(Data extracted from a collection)
++++++

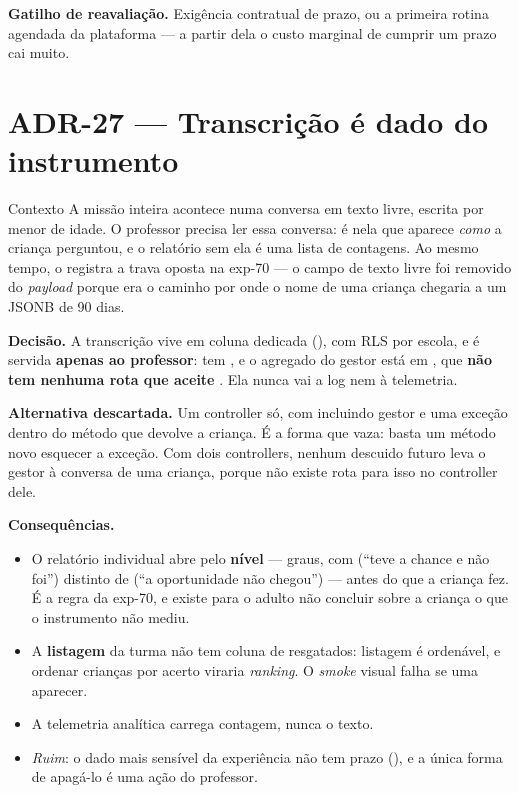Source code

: \textbf{Gatilho de reavaliação.} Exigência contratual de prazo, ou a primeira
rotina agendada da plataforma --- a partir dela o custo marginal de cumprir um
prazo cai muito.

\section{ADR-27 --- Transcrição é dado do instrumento}
\label{adr:transcricao}

\begin{especificacao}{Contexto}
A missão inteira acontece numa conversa em texto livre, escrita por menor de
idade. O professor precisa ler essa conversa: é nela que aparece \emph{como} a
criança perguntou, e o relatório sem ela é uma lista de contagens. Ao mesmo tempo,
o  registra a trava oposta na exp-70 --- o campo de texto livre foi
removido do \emph{payload} porque era o caminho por onde o nome de uma criança
chegaria a um JSONB de 90 dias.
\end{especificacao}

\textbf{Decisão.} A transcrição vive em coluna dedicada
(), com RLS por escola, e é servida
\textbf{apenas ao professor}:  tem
, e o agregado do gestor está em
, que \textbf{não tem nenhuma rota que aceite
}. Ela nunca vai a log nem à telemetria.

\textbf{Alternativa descartada.} Um controller só, com  incluindo
gestor e uma exceção dentro do método que devolve a criança. É a forma que vaza:
basta um método novo esquecer a exceção. Com dois controllers, nenhum descuido
futuro leva o gestor à conversa de uma criança, porque não existe rota para isso
no controller dele.

\textbf{Consequências.}
\begin{itemize}
  \item O relatório individual abre pelo \textbf{nível} --- graus, com
     (\enquote{teve a chance e não foi}) distinto de  (\enquote{a
    oportunidade não chegou}) --- antes do que a criança fez. É a regra da
    exp-70, e existe para o adulto não concluir sobre a criança o que o
    instrumento não mediu.
  \item A \textbf{listagem} da turma não tem coluna de resgatados: listagem é
    ordenável, e ordenar crianças por acerto viraria \emph{ranking}. O
    \emph{smoke} visual falha se uma aparecer.
  \item A telemetria analítica carrega contagem, nunca o texto.
  \item \emph{Ruim}: o dado mais sensível da experiência não tem prazo
    (), e a única forma de apagá-lo é uma ação do professor.
\end{itemize}

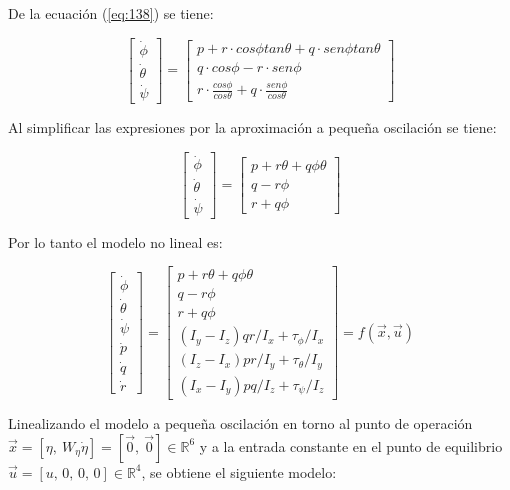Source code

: \documentclass[../main.tex]{subfiles}
\begin{document}
De la ecuación (\ref{eq:138}) se tiene:

\[
\begin{bmatrix}\dot{\phi}\\
\dot{\theta}\\
\dot{\psi}
\end{bmatrix}=\begin{bmatrix}p+r\cdot cos\phi tan\theta+q\cdot sen\phi tan\theta\\
q\cdot cos\phi-r\cdot sen\phi\\
r\cdot\frac{cos\phi}{cos\theta}+q\cdot\frac{sen\phi}{cos\theta}
\end{bmatrix}
\]


Al simplificar las expresiones por la aproximación a pequeña oscilación
se tiene:

\[
\begin{bmatrix}\dot{\phi}\\
\dot{\theta}\\
\dot{\psi}
\end{bmatrix}=\begin{bmatrix}p+r\theta+q\phi\theta\\
q-r\phi\\
r+q\phi
\end{bmatrix}
\]


Por lo tanto el modelo no lineal es:

\[
\begin{bmatrix}\dot{\phi}\\
\dot{\theta}\\
\dot{\psi}\\
\dot{p}\\
\dot{q}\\
\dot{r}
\end{bmatrix}=\begin{bmatrix}p+r\theta+q\phi\theta\\
q-r\phi\\
r+q\phi\\
(I_{y}-I_{z})qr/I_{x}+\tau_{\phi}/I_{x}\\
(I_{z}-I_{x})pr/I_{y}+\tau_{\theta}/I_{y}\\
(I_{x}-I_{y})pq/I_{z}+\tau_{\psi}/I_{z}
\end{bmatrix}=f(\vec{x},\vec{u})
\]

Linealizando el modelo a pequeña oscilación en torno al punto de operación
$\vec{x}=[\eta,\ W_{\eta}\dot{\eta}]=[\vec{0},\ \vec{0}]\in\mathbb{R}^{6}$
y a la entrada constante en el punto de equilibrio $\vec{u}=[u,\,0,\,0,\,0]\in\mathbb{R}^{4}$,
se obtiene el siguiente modelo:
\end{document}
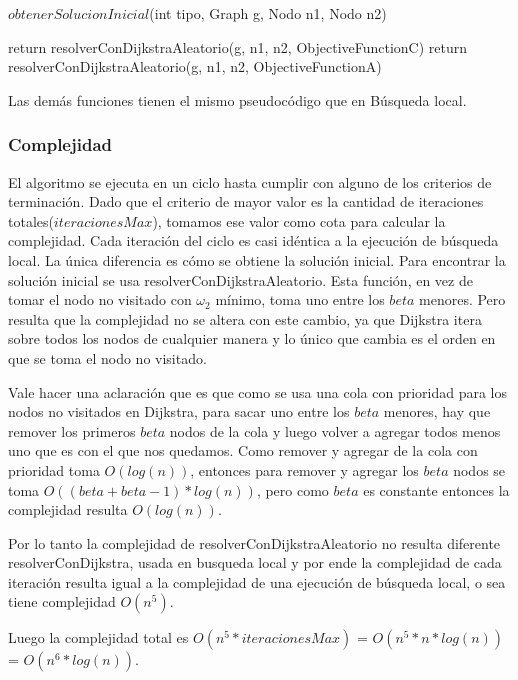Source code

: \begin{algorithm}[H]
\caption{$obtenerSolucionInicial$(int tipo, Graph g, Nodo n1, Nodo n2)}
\begin{algorithmic}[1]
	\State return resolverConDijkstraAleatorio(g, n1, n2, ObjectiveFunctionC)
  \EndIf
  \State return resolverConDijkstraAleatorio(g, n1, n2, ObjectiveFunctionA)
\end{algorithmic}
\end{algorithm}

Las demás funciones tienen el mismo pseudocódigo que en Búsqueda local.

\subsubsection{Complejidad}

El algoritmo se ejecuta en un ciclo hasta cumplir con alguno de los criterios de terminación. Dado que el criterio de mayor valor es la cantidad de iteraciones totales($iteracionesMax$), tomamos ese valor como cota para calcular la complejidad.
Cada iteración del ciclo es casi idéntica a la ejecución de búsqueda local. La única diferencia es cómo se obtiene la solución inicial. Para encontrar la solución inicial se usa resolverConDijkstraAleatorio. Esta función, en vez de tomar el nodo no visitado con $\omega_2$ mínimo, toma uno entre los $beta$ menores. Pero resulta que la complejidad no se altera con este cambio, ya que Dijkstra itera sobre todos los nodos de cualquier manera y lo único que cambia es el orden en que se toma el nodo no visitado. 

Vale hacer una aclaración que es que como se usa una cola con prioridad para los nodos no visitados en Dijkstra, para sacar uno entre los $beta$ menores, hay que remover los primeros $beta$ nodos de la cola y luego volver a agregar todos menos uno que es con el que nos quedamos. Como remover y agregar de la cola con prioridad toma $O(log(n))$, entonces para remover y agregar los $beta$ nodos se toma $O((beta + beta-1) * log(n))$, pero como $beta$ es constante entonces la complejidad resulta $O(log(n))$. 

Por lo tanto la complejidad de resolverConDijkstraAleatorio no resulta diferente resolverConDijkstra, usada en busqueda local y por ende la complejidad de cada iteración resulta igual a la complejidad de una ejecución de búsqueda local, o sea tiene complejidad $O(n^5)$.

Luego la complejidad total es $O(n^5 * iteracionesMax)$ = $O(n^5 * n*log(n))$ = $O(n^6 * log(n))$.

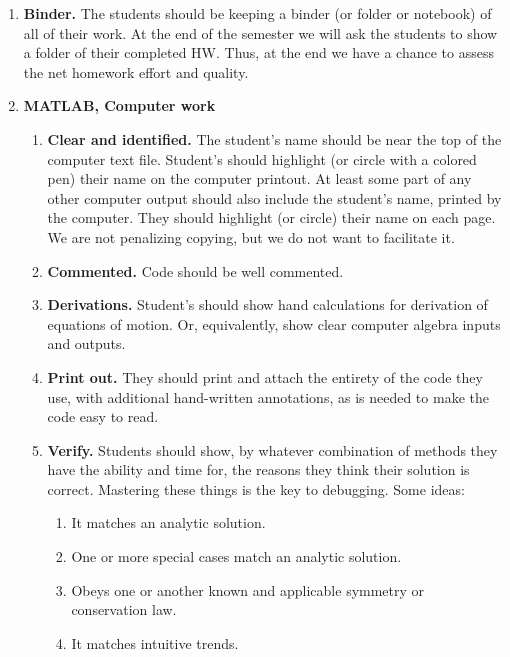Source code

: \documentclass[11pt]{article}
\def\tight{ \setlength{\itemsep}{1.5pt}\setlength{\parskip}{0pt}\setlength{\parsep}{0pt}}
\begin{document}
\begin{enumerate}
\begin{enumerate}
\item \textbf{Binder.} The students should be keeping a binder (or folder or notebook) of all of their work. At the end of the semester we will ask the students to show a folder of their  completed HW.  Thus, at the end we have a chance to  assess  the net homework effort and quality. 

\item \textbf{MATLAB, Computer work}



\begin{enumerate} \tight

\item \textbf{Clear and identified.} The student's  name should be near the top of the computer text file. Student's should highlight (or circle with a colored pen) their name on the computer printout. At least some part of any other computer output should also include the student's name, printed by the computer.  They should highlight (or circle) their name on each page. We are not penalizing copying, but we do not want to facilitate it. 

\item \textbf{Commented.} Code should be well commented. 

\item  \textbf{Derivations.}  Student's should show hand calculations for derivation of equations of motion. Or, equivalently, show clear computer algebra inputs and outputs. 

\item  \textbf{Print out.} They should print and attach the entirety of the code  they use,  with additional hand-written annotations, as is needed to make the code easy to read.

\item  \textbf{Verify. } Students should show, by whatever combination of methods they have the ability and time for, the reasons they think  their  solution is correct.  Mastering these things is the key to debugging.  Some ideas:
\begin{enumerate}\tight
   \item  It matches an analytic solution.
 \item    One or more  special cases match an  analytic solution.
  \item   Obeys one or another known and applicable symmetry or conservation law.
  \item   It matches intuitive trends.
  \end{enumerate}
  

\end{enumerate}
\end{enumerate}
\end{enumerate}
\end{document}

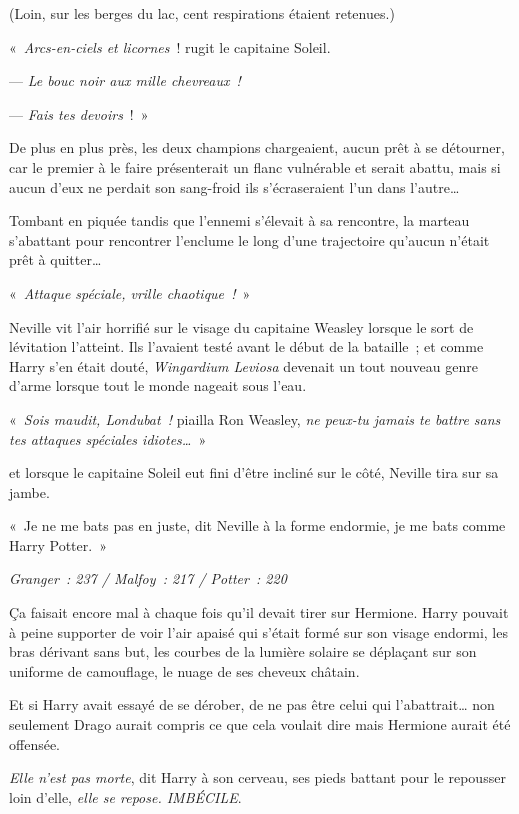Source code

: (Loin, sur les berges du lac, cent respirations étaient retenues.)

«~\emph{Arcs-en-ciels et licornes}~! rugit le capitaine Soleil.

--- \emph{Le bouc noir aux mille chevreaux~!}

--- \emph{Fais tes devoirs}~!~»

De plus en plus près, les deux champions chargeaient, aucun prêt à se détourner, car le premier à le faire présenterait un flanc vulnérable et serait abattu, mais si aucun d'eux ne perdait son sang-froid ils s'écraseraient l'un dans l'autre…

Tombant en piquée tandis que l'ennemi s'élevait à sa rencontre, la marteau s'abattant pour rencontrer l'enclume le long d'une trajectoire qu'aucun n'était prêt à quitter…

«~\emph{Attaque spéciale, vrille chaotique~!}~»

Neville vit l'air horrifié sur le visage du capitaine Weasley lorsque le sort de lévitation l'atteint. Ils l'avaient testé avant le début de la bataille~; et comme Harry s'en était douté, \emph{Wingardium Leviosa} devenait un tout nouveau genre d'arme lorsque tout le monde nageait sous l'eau.

«~\emph{Sois maudit, Londubat~!} piailla Ron Weasley, \emph{ne peux-tu jamais te battre sans tes attaques spéciales idiotes…}~»

et lorsque le capitaine Soleil eut fini d'être incliné sur le côté, Neville tira sur sa jambe.

«~Je ne me bats pas en juste, dit Neville à la forme endormie, je me bats comme Harry Potter.~»

\emph{Granger~: 237 / Malfoy~: 217 / Potter~: 220}

\later

Ça faisait encore mal à chaque fois qu'il devait tirer sur Hermione. Harry pouvait à peine supporter de voir l'air apaisé qui s'était formé sur son visage endormi, les bras dérivant sans but, les courbes de la lumière solaire se déplaçant sur son uniforme de camouflage, le nuage de ses cheveux châtain.

Et si Harry avait essayé de se dérober, de ne pas être celui qui l'abattrait… non seulement Drago aurait compris ce que cela voulait dire mais Hermione aurait été offensée.

\emph{Elle n'est pas morte}, dit Harry à son cerveau, ses pieds battant pour le repousser loin d'elle, \emph{elle se repose. IMBÉCILE}.

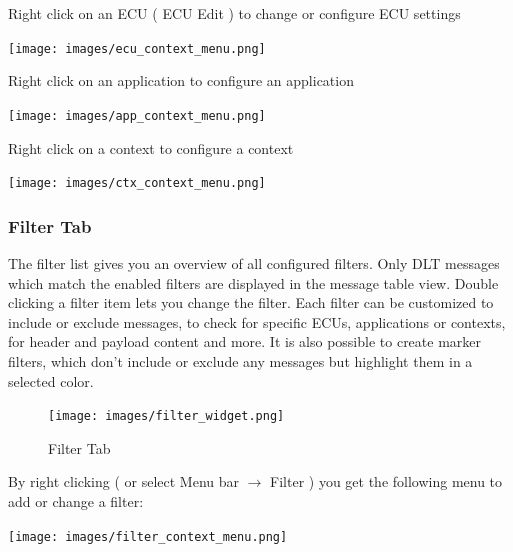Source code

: \documentclass[a4paper,11pt]{article}
\begin{document}
\vspace{0.3cm}

Right click on an ECU ( ECU Edit ) to change or configure ECU settings\linebreak

\vspace{0.1cm}

\texttt{[image: images/ecu\_context\_menu.png]}

\vspace{0.1cm}

Right click on an application to configure an application

\vspace{0.1cm}

\texttt{[image: images/app\_context\_menu.png]}

\vspace{0.1cm}

Right click on a context to configure a context\linebreak

\vspace{0.1cm}

\texttt{[image: images/ctx\_context\_menu.png]}

\vspace{0.1cm}


\subsubsection{Filter Tab}
The filter list gives you an overview of all configured filters. Only DLT messages which match the enabled filters are displayed in the message table view.
Double clicking a filter item lets you change the filter. Each filter can be customized to include or exclude messages, to check for
specific ECUs, applications or contexts, for header and payload content and more. It is also possible to create marker filters, which don't
include or exclude any messages but highlight them in a selected color.


\begin{figure}[H]
 \centering
 \texttt{[image: images/filter\_widget.png]}
 \caption{Filter Tab}
 \label{fig:filtertab}
\end{figure}


By right clicking ( or select Menu bar \ensuremath{\rightarrow} Filter ) you get the following menu to add or change a filter:

\vspace{0.1cm}
\texttt{[image: images/filter\_context\_menu.png]}
\linebreak
\end{document}
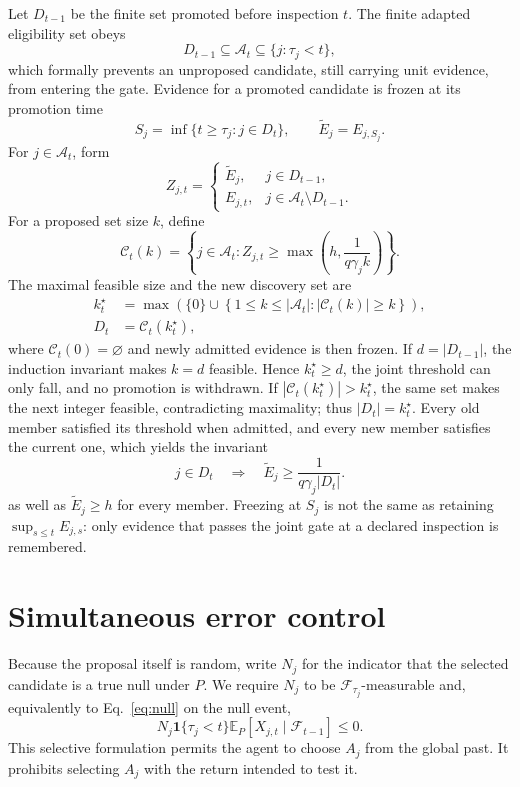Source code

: Let \(D_{t-1}\) be the finite set promoted before inspection \(t\).  The
finite adapted eligibility set obeys
\begin{equation}
D_{t-1}\subseteq\mathcal A_t\subseteq\{j:\tau_j<t\},
\label{eq:eligibility}
\end{equation}
which formally prevents an unproposed candidate, still carrying unit
evidence, from entering the gate.  Evidence for a promoted candidate is
frozen at its promotion time
\[
S_j=\inf\{t\ge\tau_j:j\in D_t\},\qquad
\widetilde E_j=E_{j,S_j}.
\]
For \(j\in\mathcal A_t\), form
\[
Z_{j,t}=
\begin{cases}
\widetilde E_j,&j\in D_{t-1},\\
E_{j,t},&j\in\mathcal A_t\setminus D_{t-1}.
\end{cases}
\]
For a proposed set size \(k\), define
\[
\mathcal C_t(k)=\left\{j\in\mathcal A_t:
Z_{j,t}\ge\max\!\left(h,\frac{1}{q\gamma_jk}\right)\right\}.
\]
The maximal feasible size and the new discovery set are
\begin{align}
k_t^\star
&=\max\!\left(\{0\}\cup
\left\{1\le k\le|\mathcal A_t|:|\mathcal C_t(k)|\ge k\right\}\right),
\label{eq:stepup}\\
D_t&=\mathcal C_t(k_t^\star),
\label{eq:discoveries}
\end{align}
where \(\mathcal C_t(0)=\varnothing\) and newly admitted evidence is then
frozen.  If \(d=|D_{t-1}|\), the induction invariant makes \(k=d\) feasible.
Hence
\(k_t^\star\ge d\), the joint threshold can only fall, and no promotion is
withdrawn.  If \(|\mathcal C_t(k_t^\star)|>k_t^\star\), the same set makes the
next integer feasible, contradicting maximality; thus
\(|D_t|=k_t^\star\).  Every old member satisfied its threshold when admitted,
and every new member satisfies the current one, which yields the invariant
\begin{equation}
j\in D_t\quad\Longrightarrow\quad
\widetilde E_j\ge\frac{1}{q\gamma_j|D_t|}.
\label{eq:selfconsistent}
\end{equation}
as well as \(\widetilde E_j\ge h\) for every member.  Freezing at \(S_j\) is
not the same as retaining \(\sup_{s\le t}E_{j,s}\): only evidence that passes
the joint gate at a declared inspection is remembered.

\section{Simultaneous error control}
\label{sec:theory}

Because the proposal itself is random, write \(N_j\) for the indicator that
the selected candidate is a true null under \(P\).  We require \(N_j\) to be
\(\mathcal F_{\tau_j}\)-measurable and, equivalently to
Eq.~\eqref{eq:null} on the null event,
\[
N_j\mathbf1\{\tau_j<t\}
\mathbb E_P[X_{j,t}\mid\mathcal F_{t-1}]\le0.
\]
This selective formulation permits the agent to choose \(A_j\) from the
global past.  It prohibits selecting \(A_j\) with the return intended to test
it.

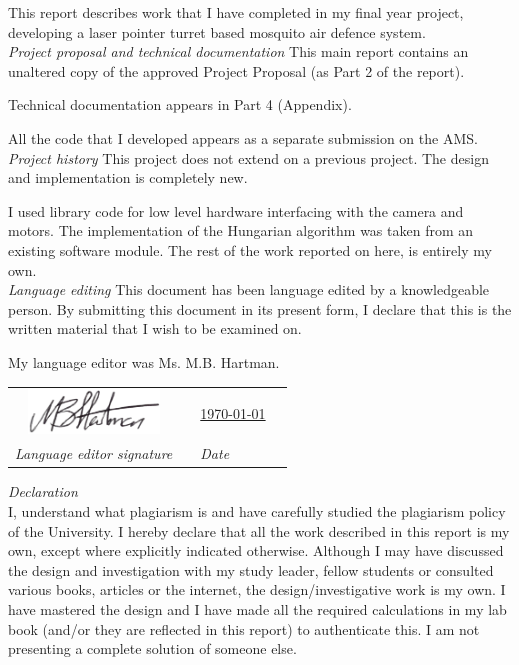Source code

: 
This report describes work that I have completed in my final year project, developing a laser pointer turret based mosquito air defence system.
\\[2ex]
\textit{Project proposal and technical documentation} \newline
This main report contains an unaltered copy of the approved Project Proposal (as Part 2 of the report).

Technical documentation appears in Part 4 (Appendix).

All the code that I developed appears as a separate submission on the AMS.
\\[2ex]
\textit{Project history} \newline
This project does not extend on a previous project. The design and implementation is completely new.

I used library code for low level hardware interfacing with the camera and motors. The implementation of the Hungarian algorithm was taken from an existing software module. The rest of the work reported on here, is entirely my own.
\\[2ex]
\textit{Language editing} \newline
This document has been language edited by a knowledgeable person. By submitting this document in its present form, I declare that this is the written material that I wish to be examined on.

My language editor was Ms. M.B. Hartman.

\vspace*{0.5cm}

\begin{tabular}{cp{4cm}ll}
  \includegraphics[width=3.5cm]{figures/mich_handtekening.png} &  & \underline{\today} \\
  \textit{Language editor signature}                           &  & \textit{Date}
\end{tabular}

\vspace*{0.5cm}

\textit{Declaration}
\\[2ex]
I, \underline{\eprthecandidatename} understand what plagiarism is and have carefully studied the plagiarism policy of the University. I hereby declare that all the work described in this report is my own, except where explicitly indicated otherwise. Although I may have discussed the design and investigation with my study leader, fellow students or consulted various books, articles or the internet, the design/investigative work is my own. I have mastered the design and I have made all the required calculations in my lab book (and/or they are reflected in this report) to authenticate this. I am not presenting a complete solution of someone else.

++++++

**Work instruction**
Given the records above, restate word for word only the lines starting at the one with "exp-70, e existe" and ending at the one with "ordenável, e ordenar".

**Written solution**
    exp-70, e existe para o adulto não concluir sobre a criança o que o
    instrumento não mediu.
  \item A \textbf{listagem} da turma não tem coluna de resgatados: listagem é
    ordenável, e ordenar crianças por acerto viraria \emph{ranking}. O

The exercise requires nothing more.